In battle, Arnas makes use of servant familiars, lesser demons with whom she creates contracts of service. The overall system seems to be more action RPG in style, but the different types of servants lend themselves to different sorts of tactics. Arnas fuels their attacks with the power of her half-demon blood, which she must replenish from enemies on a regular basis.
In addition, as she battles on Arnas builds up strength on a special gauge. When full, it allows her to unleash her full Youma potential, which is when things get really crazy. She can't keep this transformed state going for long, but it'll be carnage all the way when it happens.

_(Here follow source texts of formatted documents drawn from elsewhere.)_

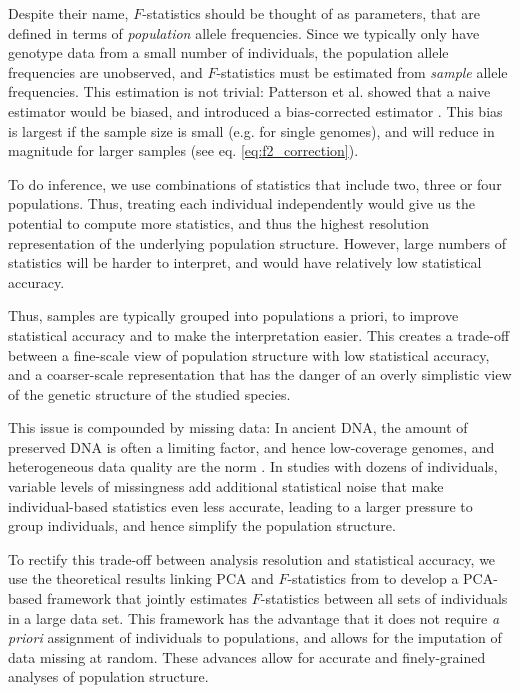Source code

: \documentclass[12pt]{article}
\begin{document}
Despite their name, $F$-statistics should be thought of as parameters, that are defined in terms of \textit{population} allele frequencies. Since we typically only have genotype data from a small number of individuals, the population allele frequencies are unobserved, and $F$-statistics must be estimated from \emph{sample} allele frequencies. This estimation is not trivial: Patterson et al. showed that a naive estimator would be biased, and introduced a bias-corrected estimator \citep{patterson_ancient_2012}. This bias is largest if the sample size is small (e.g. for single genomes), and will reduce in magnitude for larger samples (see eq. \ref{eq:f2_correction}). 

To do inference, we use combinations of statistics that include two, three or four populations. Thus, treating each individual independently would give us the potential to compute more statistics, and thus the highest resolution representation of the underlying population structure. However, large numbers of statistics will be harder to interpret, and would have relatively low statistical accuracy. 

Thus, samples are typically grouped into populations a priori, to improve statistical accuracy and to make the interpretation easier. This creates a trade-off between a fine-scale view of population structure with low statistical accuracy, and a coarser-scale representation that has the danger of an overly simplistic view of the genetic structure of the studied species.

This issue is compounded by missing data: In ancient DNA, the amount of preserved DNA is often a limiting factor, and hence low-coverage genomes, and heterogeneous data quality are the norm \citep{orlando_ancient_2021}. In studies with dozens of individuals, variable levels of missingness add additional statistical noise that make individual-based statistics even less accurate, leading to a larger pressure to group individuals, and hence simplify the population structure. 

To rectify this trade-off between analysis resolution and statistical accuracy, we use the theoretical results linking PCA and $F$-statistics from \cite{peter_geometric_2022} to develop a PCA-based framework that jointly estimates $F$-statistics between all sets of individuals in a large data set. This framework has the advantage that it does not require \textit{a priori} assignment of individuals to populations, and allows for the imputation of data missing at random. These advances allow for accurate and finely-grained analyses of population structure.
\end{document}
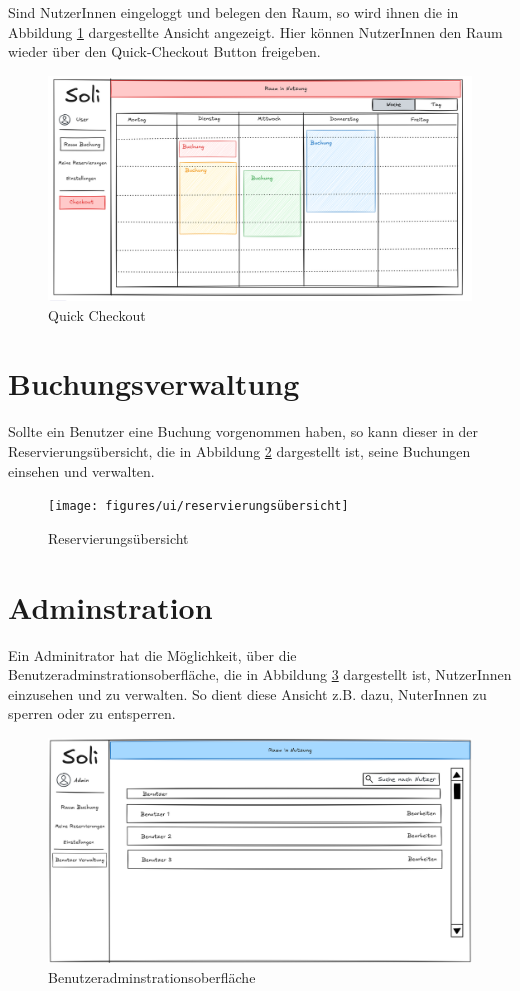 Sind NutzerInnen eingeloggt und belegen den Raum,
so wird ihnen die in Abbildung \ref{fig:checkout} dargestellte Ansicht angezeigt.
Hier können NutzerInnen den Raum wieder über den Quick-Checkout Button freigeben.
\begin{figure}[ht]
    \centering
    \includegraphics[scale=0.15]{figures/ui/checkout}
    \caption{Quick Checkout}
    \label{fig:checkout}
\end{figure}
\clearpage

\section{Buchungsverwaltung}
Sollte ein Benutzer eine Buchung vorgenommen haben, so kann dieser in der Reservierungsübersicht,
die in Abbildung \ref{fig:overview} dargestellt ist, seine Buchungen einsehen und verwalten.

\begin{figure}[ht]
    \texttt{[image: figures/ui/reservierungsübersicht]}
    \caption{Reservierungsübersicht}
    \label{fig:overview}
\end{figure}
\clearpage

\section{Adminstration}
Ein Adminitrator hat die Möglichkeit, über die Benutzeradminstrationsoberfläche,
die in Abbildung \ref{fig:adminuser} dargestellt ist, NutzerInnen einzusehen und zu verwalten.
So dient diese Ansicht z.B. dazu, NuterInnen zu sperren oder zu entsperren.

\begin{figure}[ht]
    \centering
    \includegraphics[scale=0.15]{figures/ui/useradminui}
    \caption{Benutzeradminstrationsoberfläche}
    \label{fig:adminuser}
\end{figure}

Now that I think about it, this sounds a bit like the Kuzunoha Raidou games on the PS2, with blood instead of magnetite. The prospects of a Gust game with MegaTen elements and a lot of implied girl-girl romance is certainly... interesting? We shall have to see how this all pans out.
Yoru no Kuni is due in stores at the end of August. It will be for PS3, PS4, and PS Vita, with physical and digital releases available for all three.
I'm sure most of us have some idea of what a perfect game should be, if only we had the opportunity to make it a reality. Even professional game makers can have long-held dream concepts that they would like to make real. That's apparently the reason why Tomoki Tauchi, director of Metal Max 4 et al., has left Crea-Tech and joined up with Compile Heart to make a game that he's dreamt of since the old days of Data East (sometime in the early 90s). That game? Death Under the Labyrinth
Now, I can't fault a man for having a vision, or for going over to Compile Heart in order to make that vision real, if that's what it took. What I can wonder about — have to wonder about, really — is the unnecessary focus on cleavage.
That's not even a random observation. In the Dengeki interview and article, it's explicitly stated that boobs are a major part of the game's esthetic, to the point where it's described in quote marks as an "oppai-gatari" (boob story). I've double-checked; there's no other possible meaning to be had there.
The game itself is a dungeon-crawler with a fairly generic plot. Simply enough, one day the world stops spinning. Darkness reigns supreme without the rising sun to banish it, and monsters ravage the land. The heroine is Estra, one of five young women (of various cup sizes) chosen to bear the magical weapons that can stand up to the darkness. They're off to brave the trials of the four protector gods in their distant towers, in the hopes of winding the metaphorical spring of the world and getting things spinning again.
MeiQ no Chika ni Shisu (Death Under the Labyrinth) will arrive on PS Vita eventually, but there's no word as to the exact date. We're likely to see more of it at TGS, at least.